Varnish performance musings

Devon H. O'Dell dho at fastly.com
Mon Apr 4 21:21:39 CEST 2016


Hi all,

Probably best to bring this discussion out of IRC at this point. I've
looked into Varnish performance (from CPU consumption perspective) on
our installations for nearly 3 years, and wanted to share some
findings (as well as some thoughts on how to address these things).
Unfortunately no TL;DR, but maybe it's good to separate these topics.

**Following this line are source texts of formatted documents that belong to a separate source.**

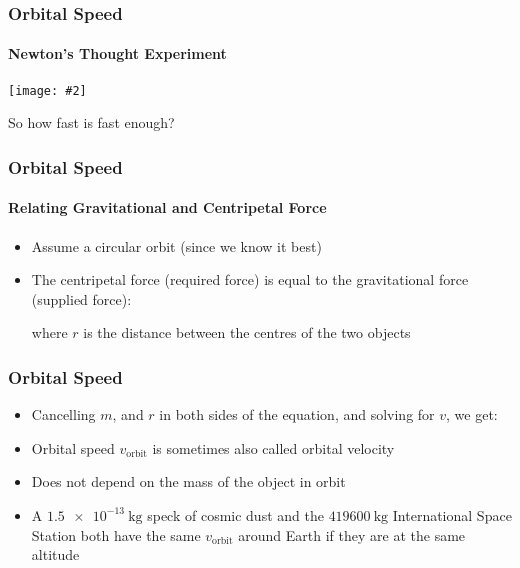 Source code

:\documentclass[12pt,compress,aspectratio=169]{beamer}
\newcommand{\pic}[2]{\texttt{[image: \#2]}}
\begin{document}
\begin{frame}
  \frametitle{Orbital Speed}
  \framesubtitle{Newton's Thought Experiment}
  \begin{center}
    \pic{1}{figure-5.jpg}
  \end{center}

  \vspace{-.3in}So how fast is fast enough?
\end{frame}


\begin{frame}
  \frametitle{Orbital Speed}
  \framesubtitle{Relating Gravitational and Centripetal Force}
  \begin{itemize}
  \item Assume a circular orbit (since we know it best)
  \item The centripetal force (required force) is equal to the gravitational
    force (supplied force):

    where $r$ is the distance between the centres of the two objects
  \end{itemize}
\end{frame}



\begin{frame}
  \frametitle{Orbital Speed}
  \begin{itemize}
  \item Cancelling $m$, and $r$ in both sides of the equation, and solving for
    $v$, we get:
    
  \item Orbital speed $v_\mathrm{orbit}$ is sometimes also called orbital
    velocity
  \item Does not depend on the mass of the object in orbit
  \item A $\SI{1.5e-13}{\kg}$ speck of cosmic dust and the $\SI{419600}{\kg}$
    International Space Station both have the same $v_\mathrm{orbit}$ around
    Earth if they are at the same altitude
  \end{itemize}
\end{frame}
\end{document}
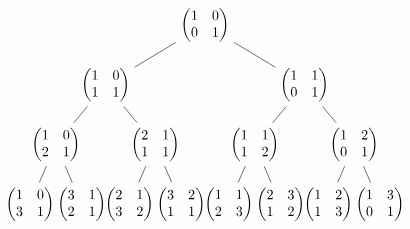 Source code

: \documentclass{article}
\begin{document}
$$\begin{tikzpicture}[level distance=15mm, 
                    level 1/.style={sibling distance=50mm},
                    level 2/.style={sibling distance=25mm},
                    level 3/.style={sibling distance=13mm}]
  \node {\(\begin{pmatrix}1 & 0 \\ 0 & 1\end{pmatrix}\)}
    child {
      node {\(\begin{pmatrix}1 & 0 \\ 1 & 1\end{pmatrix}\)} 
      child {
        node {\(\begin{pmatrix}1 & 0 \\ 2 & 1\end{pmatrix}\)}
        child {node {\(\begin{pmatrix}1 & 0 \\ 3 & 1\end{pmatrix}\)}}
        child {node {\(\begin{pmatrix}3 & 1 \\ 2 & 1\end{pmatrix}\)}}
      }
      child {
        node {\(\begin{pmatrix}2 & 1 \\ 1 & 1\end{pmatrix}\)}
        child {node {\(\begin{pmatrix}2 & 1 \\ 3 & 2\end{pmatrix}\)}}
        child {node {\(\begin{pmatrix}3 & 2 \\ 1 & 1\end{pmatrix}\)}}
      }
    }
    child {
      node {\(\begin{pmatrix}1 & 1 \\ 0 & 1\end{pmatrix}\)}
      child {
        node {\(\begin{pmatrix}1 & 1 \\ 1 & 2\end{pmatrix}\)}
        child {node {\(\begin{pmatrix}1 & 1 \\ 2 & 3\end{pmatrix}\)}}
        child {node {\(\begin{pmatrix}2 & 3 \\ 1 & 2\end{pmatrix}\)}}
      }
      child {
        node {\(\begin{pmatrix}1 & 2 \\ 0 & 1\end{pmatrix}\)}
        child {node {\(\begin{pmatrix}1 & 2 \\ 1 & 3\end{pmatrix}\)}}
        child {node {\(\begin{pmatrix}1 & 3 \\ 0 & 1\end{pmatrix}\)}}
      } 
    };
\end{tikzpicture}$$
\end{document}
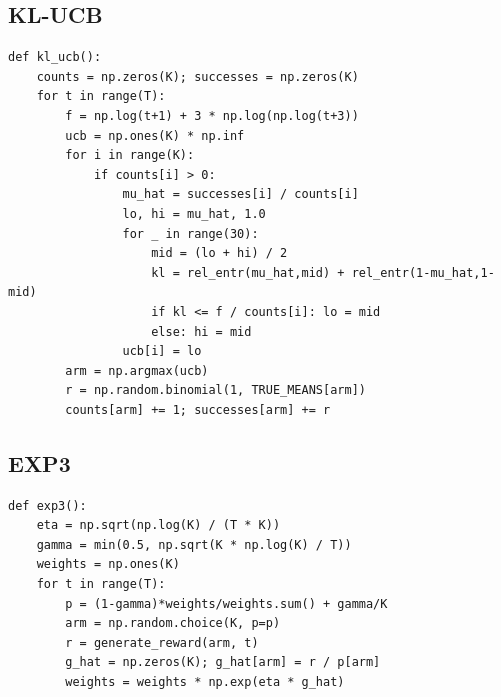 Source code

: \documentclass[UTF8,a4paper,11pt,zihao=5]{ctexart}
\begin{document}
\subsection*{KL-UCB}

\begin{verbatim}
def kl_ucb():
    counts = np.zeros(K); successes = np.zeros(K)
    for t in range(T):
        f = np.log(t+1) + 3 * np.log(np.log(t+3))
        ucb = np.ones(K) * np.inf
        for i in range(K):
            if counts[i] > 0:
                mu_hat = successes[i] / counts[i]
                lo, hi = mu_hat, 1.0
                for _ in range(30):
                    mid = (lo + hi) / 2
                    kl = rel_entr(mu_hat,mid) + rel_entr(1-mu_hat,1-mid)
                    if kl <= f / counts[i]: lo = mid
                    else: hi = mid
                ucb[i] = lo
        arm = np.argmax(ucb)
        r = np.random.binomial(1, TRUE_MEANS[arm])
        counts[arm] += 1; successes[arm] += r
\end{verbatim}

\subsection*{EXP3}

\begin{verbatim}
def exp3():
    eta = np.sqrt(np.log(K) / (T * K))
    gamma = min(0.5, np.sqrt(K * np.log(K) / T))
    weights = np.ones(K)
    for t in range(T):
        p = (1-gamma)*weights/weights.sum() + gamma/K
        arm = np.random.choice(K, p=p)
        r = generate_reward(arm, t)
        g_hat = np.zeros(K); g_hat[arm] = r / p[arm]
        weights = weights * np.exp(eta * g_hat)
\end{verbatim}
\end{document}
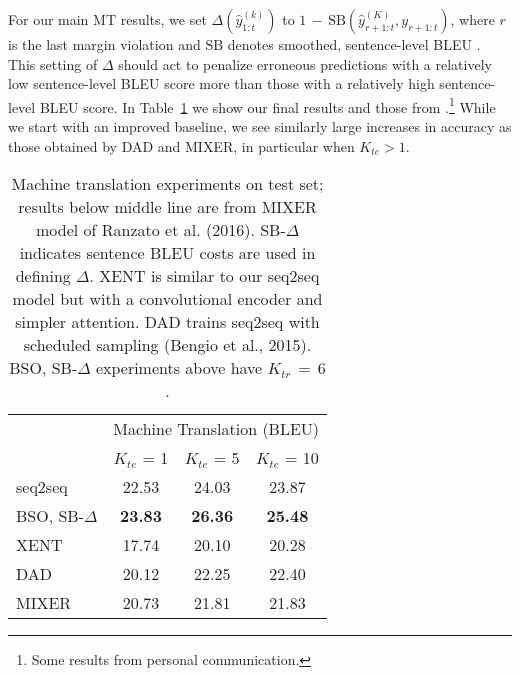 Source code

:\documentclass[11pt,letterpaper]{article}
\newcommand{\beampred}[2]{\ensuremath{\hat{y}_{1:{#1}}^{({#2})}}}
\newcommand{\niceq}{\ensuremath{\,{=}\,}}
\begin{document}
For our main MT results, we set $\Delta(\beampred{t}{k})$ to $1 \,{-}\,\mathrm{SB}(\hat{y}_{r+1:t}^{({K})}, y_{r+1:t})$, where $r$ is the last margin violation and $\mathrm{SB}$ denotes smoothed, sentence-level BLEU \cite{chen14systematic}. This setting of $\Delta$ should act to penalize erroneous predictions with a relatively low sentence-level BLEU score more than those with a relatively high sentence-level BLEU score. In Table~\ref{tab:mtfinal} we show our final results and those from .\footnote{Some results from personal communication.} While we start with an improved baseline, we see similarly large increases in accuracy as those obtained by DAD and MIXER, in particular when $K_{te} > 1$. 

\begin{table}[t!]
  \centering
  \begin{tabular}{lccc}
    \toprule
    & \multicolumn{3}{c}{Machine Translation (BLEU) } \\ 
    &  $K_{te}$ = 1 & $K_{te}$ = 5 & $K_{te}$ = 10 \\ 
    \midrule
    seq2seq & 22.53 & 24.03 & 23.87 \\
    BSO, SB-$\Delta$ & \textbf{23.83} & \textbf{26.36} & \textbf{25.48} \\
    \midrule
    XENT & 17.74 & 20.10 & 20.28 \\
    DAD & 20.12 & 22.25 & 22.40 \\ 
    MIXER & 20.73 & 21.81 & 21.83 \\    
    \bottomrule
  \end{tabular}
  \caption{Machine translation experiments on test set; results below middle line are from MIXER model of Ranzato et al. (2016). SB-$\Delta$ indicates sentence BLEU costs are used in defining $\Delta$.  XENT is similar to our seq2seq model but with a convolutional encoder and simpler attention. DAD trains seq2seq with scheduled sampling (Bengio et al., 2015). BSO, SB-$\Delta$ experiments above have $K_{tr} \niceq 6$.}
  \label{tab:mtfinal}
\end{table}
\end{document}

It's going to be a bit before I'm going to have time to do a Varnish 4
test to get numbers -- our fork is based on 2.1.4 and I things do not
line up 1:1. Furthermore, getting noise-free numbers for just Varnish
is difficult for a number of reasons, but effectively I cannot get a
good sample of an individual process due in part to how perf performs
and aggregates its samples, and in part to how many threads we run.
But here are some of the things I've seen as problematic over the last
few years, and ideas for fixing them.

## Header Scanning

The number one CPU hog in Varnish right now outside of PCRE is header
processing. Any header lookup or set is a linear scan, and any
operation on a non-existent header has worst-case time. Any headers
added with VCL become worst-case. Our plan for this turns header
access / modification into O(1):

 a. All headers are accessed from offsetting inside a LUT.
 b. All headers in http_headers.h have a guaranteed slot in the LUT.
 c. VCL-accessed headers are managed at vcc-time and receive slots in
the LUT at initialization-time.
 d. VMODs have an interface such that headers they access outside of
headers defined in http_headers.h or VCL can be registered at
initialization time.

This also provides a means for accessing multiple same-named headers.
We would introduce some VCL syntax to be able to access a specific
header (e.g. beresp.http.Set-Cookie[2]), to get the number of
occurrences of a header of a particular name. An interface would also
exist to be able to apply some function to all headers (possibly also
to all headers matching a specific name). The latter of these is
something we have already -- we've added a "collection" type to VCL,
as well as some functions to apply a function (called a "callback") to
members of the collection. Callbacks operate in a context in which
they are provided a key and value; they are not closures. This has
workspace overhead that I'm not entirely happy with yet, so we have
not made it a generally accessible thing yet.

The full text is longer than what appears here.